What to work on
Retype, without any change, the line that contains "## Security" and every line that follows it to the end of the entries, and nothing else.

-- Opening Marker --

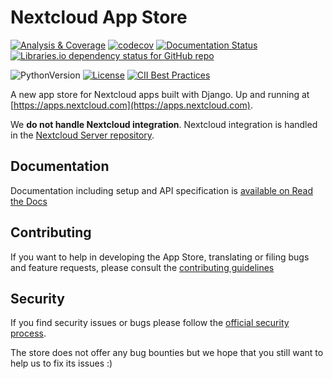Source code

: <!--
  - SPDX-FileCopyrightText: 2016 Nextcloud GmbH and Nextcloud contributors
  - SPDX-License-Identifier: AGPL-3.0-or-later
-->
# Nextcloud App Store

[![Analysis & Coverage](https://github.com/nextcloud/appstore/actions/workflows/analysis-coverage.yml/badge.svg)](https://github.com/nextcloud/appstore/actions/workflows/analysis-coverage.yml)
[![codecov](https://codecov.io/gh/nextcloud/appstore/branch/master/graph/badge.svg?token=ABLI0g5G9q)](https://codecov.io/gh/nextcloud/appstore)
[![Documentation Status](https://readthedocs.org/projects/nextcloudappstore/badge/?version=latest)](http://nextcloudappstore.readthedocs.io/en/latest/?badge=latest)
[![Libraries.io dependency status for GitHub repo](https://img.shields.io/librariesio/github/nextcloud/appstore)](https://img.shields.io/librariesio/github/nextcloud/appstore)

![PythonVersion](https://img.shields.io/badge/python-3.12-blue)
[![License](https://img.shields.io/badge/license-AGPLv3+-blue.svg)](https://www.gnu.org/licenses/agpl-3.0.en.html)
[![CII Best Practices](https://bestpractices.coreinfrastructure.org/projects/846/badge)](https://bestpractices.coreinfrastructure.org/projects/846)

A new app store for Nextcloud apps built with Django. Up and running at [https://apps.nextcloud.com](https://apps.nextcloud.com).

We **do not handle Nextcloud integration**. Nextcloud integration is handled in the [Nextcloud Server repository](https://github.com/nextcloud/server).

## Documentation
Documentation including setup and API specification is [available on Read the Docs](https://nextcloudappstore.readthedocs.io/en/latest/)

## Contributing
If you want to help in developing the App Store, translating or filing bugs and feature requests, please consult the [contributing guidelines](https://github.com/nextcloud/appstore/blob/master/.github/CONTRIBUTING.md)

## Security
If you find security issues or bugs please follow the [official security process](https://nextcloud.com/security/).

The store does not offer any bug bounties but we hope that you still want to help us to fix its issues :)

-- Closing Marker --

Output
## Security
If you find security issues or bugs please follow the [official security process](https://nextcloud.com/security/).

The store does not offer any bug bounties but we hope that you still want to help us to fix its issues :)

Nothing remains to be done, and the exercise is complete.